「早春賦」や「故郷を離るる歌」の作詞者で、国文学者であった吉丸一昌(1873〜1916)は晩年まで童謡や、文部省歌を数多く手がけた。記念館「早春賦の館」は、吉丸の生誕120周年を記念して、生誕地 大分県臼杵市に建てられた。武家屋敷の情緒が残る館内には自筆の楽譜や原稿、遺品など貴重な品の数々が展示されている。
瀧廉太郎「荒城の月」の舞台岡城趾。春は桜、秋は紅葉の景観が素晴らしい名所。岡城は文治元年(1185)に緒方三郎惟栄(これよし) が源義経を迎えるために築城したと伝承されている。天正14年(1586)島津軍三万七千の大軍を一千の兵で攻守した堅固な山城を称え別名「臥牛城」(がぎゅうじょう)とも呼ばれている。
昭和7年、与謝野鉄幹・昌子夫婦は別府・久住をまわり、内牧温泉の永田家(現・蘇山郷)に泊まった際に詠んだ歌。
霧の色ひときは黒しかの空に
ありて煙るか阿蘇の頂(鉄幹)
うす霧や大観峰によりそひて
朝がほのさく阿蘇の山荘(晶子)
昭和34年歌碑が作られた。
熊本市電停「洗馬橋」では知っている人もいるだろう「肥後手まり唄」…あんたがたどこさ 肥後さ 肥後どこさ くまもとさ くまもとどこさせんばさ せんば山にはタヌキがおってさ…のメロディが流れてくる。この歌の発祥地であり橋の名も由来して「せんば橋」。下を流れる坪井川にはエビが山にはタヌキがいたのであろうか、橋の欄干にはタヌキとエビの像がある。
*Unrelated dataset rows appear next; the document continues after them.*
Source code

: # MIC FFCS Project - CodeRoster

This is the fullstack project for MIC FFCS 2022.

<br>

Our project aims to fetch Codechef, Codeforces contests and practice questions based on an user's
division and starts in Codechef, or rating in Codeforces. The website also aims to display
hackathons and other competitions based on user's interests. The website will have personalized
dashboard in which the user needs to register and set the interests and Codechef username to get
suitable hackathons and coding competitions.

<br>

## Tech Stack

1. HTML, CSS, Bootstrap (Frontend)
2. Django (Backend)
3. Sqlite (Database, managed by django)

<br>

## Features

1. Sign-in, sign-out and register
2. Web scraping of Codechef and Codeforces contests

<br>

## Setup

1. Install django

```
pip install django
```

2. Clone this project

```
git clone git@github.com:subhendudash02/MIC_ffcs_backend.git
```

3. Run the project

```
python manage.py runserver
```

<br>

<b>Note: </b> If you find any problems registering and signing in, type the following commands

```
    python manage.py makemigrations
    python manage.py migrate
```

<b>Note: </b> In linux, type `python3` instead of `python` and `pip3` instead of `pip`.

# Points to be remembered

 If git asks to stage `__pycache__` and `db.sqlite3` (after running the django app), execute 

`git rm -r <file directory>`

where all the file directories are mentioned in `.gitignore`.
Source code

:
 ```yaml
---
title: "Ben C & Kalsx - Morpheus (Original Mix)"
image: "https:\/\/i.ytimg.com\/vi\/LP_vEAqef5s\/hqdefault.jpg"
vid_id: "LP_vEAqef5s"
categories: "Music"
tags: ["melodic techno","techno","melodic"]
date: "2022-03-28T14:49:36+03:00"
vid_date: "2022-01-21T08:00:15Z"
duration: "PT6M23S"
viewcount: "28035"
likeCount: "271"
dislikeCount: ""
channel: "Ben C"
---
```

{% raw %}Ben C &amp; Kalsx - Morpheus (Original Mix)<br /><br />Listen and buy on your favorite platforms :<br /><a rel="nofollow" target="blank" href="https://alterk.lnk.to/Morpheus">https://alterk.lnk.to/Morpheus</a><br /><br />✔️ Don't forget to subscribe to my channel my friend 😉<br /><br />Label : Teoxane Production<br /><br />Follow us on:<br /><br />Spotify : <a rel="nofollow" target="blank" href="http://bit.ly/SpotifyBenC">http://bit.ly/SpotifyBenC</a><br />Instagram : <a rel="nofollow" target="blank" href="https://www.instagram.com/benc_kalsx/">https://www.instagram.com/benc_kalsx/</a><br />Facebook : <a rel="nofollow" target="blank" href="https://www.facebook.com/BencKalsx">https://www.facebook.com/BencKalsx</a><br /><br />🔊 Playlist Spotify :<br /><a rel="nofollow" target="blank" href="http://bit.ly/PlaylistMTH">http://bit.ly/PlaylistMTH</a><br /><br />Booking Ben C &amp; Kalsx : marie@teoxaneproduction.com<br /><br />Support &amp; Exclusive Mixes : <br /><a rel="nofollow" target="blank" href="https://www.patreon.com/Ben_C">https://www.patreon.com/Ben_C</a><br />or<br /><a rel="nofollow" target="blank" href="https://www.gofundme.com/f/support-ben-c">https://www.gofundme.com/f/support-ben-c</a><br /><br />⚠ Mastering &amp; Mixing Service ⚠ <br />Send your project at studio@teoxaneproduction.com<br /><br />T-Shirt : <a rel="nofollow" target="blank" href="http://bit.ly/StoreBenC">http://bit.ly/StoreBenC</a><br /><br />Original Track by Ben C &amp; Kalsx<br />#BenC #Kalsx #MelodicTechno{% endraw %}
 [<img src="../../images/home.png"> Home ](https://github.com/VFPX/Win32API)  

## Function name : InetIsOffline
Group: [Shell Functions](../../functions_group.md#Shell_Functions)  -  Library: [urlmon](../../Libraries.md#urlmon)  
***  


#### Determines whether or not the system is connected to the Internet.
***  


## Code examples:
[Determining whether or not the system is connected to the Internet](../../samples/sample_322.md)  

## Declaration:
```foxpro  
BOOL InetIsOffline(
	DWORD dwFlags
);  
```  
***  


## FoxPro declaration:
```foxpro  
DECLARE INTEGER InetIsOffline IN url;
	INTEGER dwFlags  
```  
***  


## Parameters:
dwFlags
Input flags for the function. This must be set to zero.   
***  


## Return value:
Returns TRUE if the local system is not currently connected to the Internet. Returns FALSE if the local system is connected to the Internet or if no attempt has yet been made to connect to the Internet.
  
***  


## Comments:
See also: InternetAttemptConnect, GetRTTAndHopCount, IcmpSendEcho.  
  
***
「夏の四月に、景行天皇が芦北の小島にとどまって食事をされたときに水がなく、小左という者が天神地祗に祈ったところ、たちまち清水が崖のほとりから湧きだしたので、その水を汲んで奉った、この故に水島という。」(日本書紀)が名の由来。万葉集にも長田王が、この地を訪れて詠んだ2首がおさめられている。平成16年
10月に熊本県指定名勝に指定。
廉太郎は東京音楽学校(今の東京芸術大学)卒業後ドイツに留学したが病気で帰国、24歳で世を去った。廉太郎が12歳から東京音楽学校に入学するまでの約2年暮らした旧宅を復元整備した「瀧廉太郎記念館」。館内には手紙、楽譜、写真など資料50点を展示してある。